(THE RECORDS)

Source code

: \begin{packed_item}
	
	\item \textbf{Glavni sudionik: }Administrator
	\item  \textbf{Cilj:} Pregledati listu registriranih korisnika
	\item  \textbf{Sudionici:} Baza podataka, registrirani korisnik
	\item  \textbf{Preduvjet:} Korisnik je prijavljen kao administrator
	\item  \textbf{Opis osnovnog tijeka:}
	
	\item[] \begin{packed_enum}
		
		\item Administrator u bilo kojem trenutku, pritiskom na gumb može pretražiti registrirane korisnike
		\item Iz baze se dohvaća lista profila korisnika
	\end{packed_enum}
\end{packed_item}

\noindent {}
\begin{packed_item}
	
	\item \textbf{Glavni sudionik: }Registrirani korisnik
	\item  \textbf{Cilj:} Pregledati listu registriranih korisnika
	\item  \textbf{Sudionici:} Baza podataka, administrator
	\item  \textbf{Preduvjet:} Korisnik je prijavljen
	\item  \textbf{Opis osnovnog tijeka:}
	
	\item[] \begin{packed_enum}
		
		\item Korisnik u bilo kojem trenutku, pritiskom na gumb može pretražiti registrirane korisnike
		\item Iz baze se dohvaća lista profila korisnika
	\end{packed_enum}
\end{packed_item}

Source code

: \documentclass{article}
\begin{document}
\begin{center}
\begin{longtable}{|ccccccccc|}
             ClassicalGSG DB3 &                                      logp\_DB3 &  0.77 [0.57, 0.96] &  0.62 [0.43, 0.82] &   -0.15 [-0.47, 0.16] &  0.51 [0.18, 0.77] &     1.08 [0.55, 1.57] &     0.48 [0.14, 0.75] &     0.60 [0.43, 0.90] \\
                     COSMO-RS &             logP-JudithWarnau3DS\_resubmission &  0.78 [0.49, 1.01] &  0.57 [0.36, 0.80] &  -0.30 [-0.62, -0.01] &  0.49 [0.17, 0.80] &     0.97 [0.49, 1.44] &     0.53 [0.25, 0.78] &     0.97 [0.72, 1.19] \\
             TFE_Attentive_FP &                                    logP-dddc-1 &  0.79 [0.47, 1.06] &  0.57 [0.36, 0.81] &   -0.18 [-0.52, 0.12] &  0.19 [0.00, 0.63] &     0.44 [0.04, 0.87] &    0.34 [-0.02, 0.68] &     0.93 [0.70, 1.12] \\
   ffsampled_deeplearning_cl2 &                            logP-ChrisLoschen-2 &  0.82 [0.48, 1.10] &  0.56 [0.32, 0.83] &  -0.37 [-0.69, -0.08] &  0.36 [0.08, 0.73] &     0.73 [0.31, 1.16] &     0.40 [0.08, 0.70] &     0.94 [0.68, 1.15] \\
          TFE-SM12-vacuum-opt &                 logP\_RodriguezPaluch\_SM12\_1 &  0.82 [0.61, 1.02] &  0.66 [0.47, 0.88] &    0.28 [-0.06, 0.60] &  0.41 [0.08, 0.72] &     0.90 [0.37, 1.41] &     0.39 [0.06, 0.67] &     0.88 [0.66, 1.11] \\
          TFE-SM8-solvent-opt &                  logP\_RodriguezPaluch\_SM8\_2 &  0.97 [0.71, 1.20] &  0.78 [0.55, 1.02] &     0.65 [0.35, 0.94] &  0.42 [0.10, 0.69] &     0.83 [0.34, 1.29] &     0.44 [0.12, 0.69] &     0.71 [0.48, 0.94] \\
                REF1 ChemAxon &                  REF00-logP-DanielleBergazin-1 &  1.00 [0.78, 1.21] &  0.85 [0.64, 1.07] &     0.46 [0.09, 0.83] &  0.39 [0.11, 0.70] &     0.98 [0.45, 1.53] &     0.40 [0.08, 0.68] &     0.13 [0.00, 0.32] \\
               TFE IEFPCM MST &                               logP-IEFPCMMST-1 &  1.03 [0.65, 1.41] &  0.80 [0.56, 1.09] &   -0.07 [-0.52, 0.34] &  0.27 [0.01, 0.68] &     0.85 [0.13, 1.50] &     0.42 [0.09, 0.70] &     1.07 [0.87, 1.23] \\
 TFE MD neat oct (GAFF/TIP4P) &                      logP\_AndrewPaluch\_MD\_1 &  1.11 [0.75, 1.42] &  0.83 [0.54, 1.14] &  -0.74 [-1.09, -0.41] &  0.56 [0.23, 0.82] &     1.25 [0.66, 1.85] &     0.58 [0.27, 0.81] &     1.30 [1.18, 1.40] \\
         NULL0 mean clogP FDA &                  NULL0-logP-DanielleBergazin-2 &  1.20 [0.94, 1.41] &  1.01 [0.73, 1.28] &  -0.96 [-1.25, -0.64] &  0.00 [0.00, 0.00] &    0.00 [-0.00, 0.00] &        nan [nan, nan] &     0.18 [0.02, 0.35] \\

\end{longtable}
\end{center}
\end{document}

(End THE RECORDS)

### DESCRIPTION OF THE TASK
Every line in the records above with the string "pritiskom" in it should be shown.

### EXERCISE OUTPUT
		\item Administrator u bilo kojem trenutku, pritiskom na gumb može pretražiti registrirane korisnike
		\item Korisnik u bilo kojem trenutku, pritiskom na gumb može pretražiti registrirane korisnike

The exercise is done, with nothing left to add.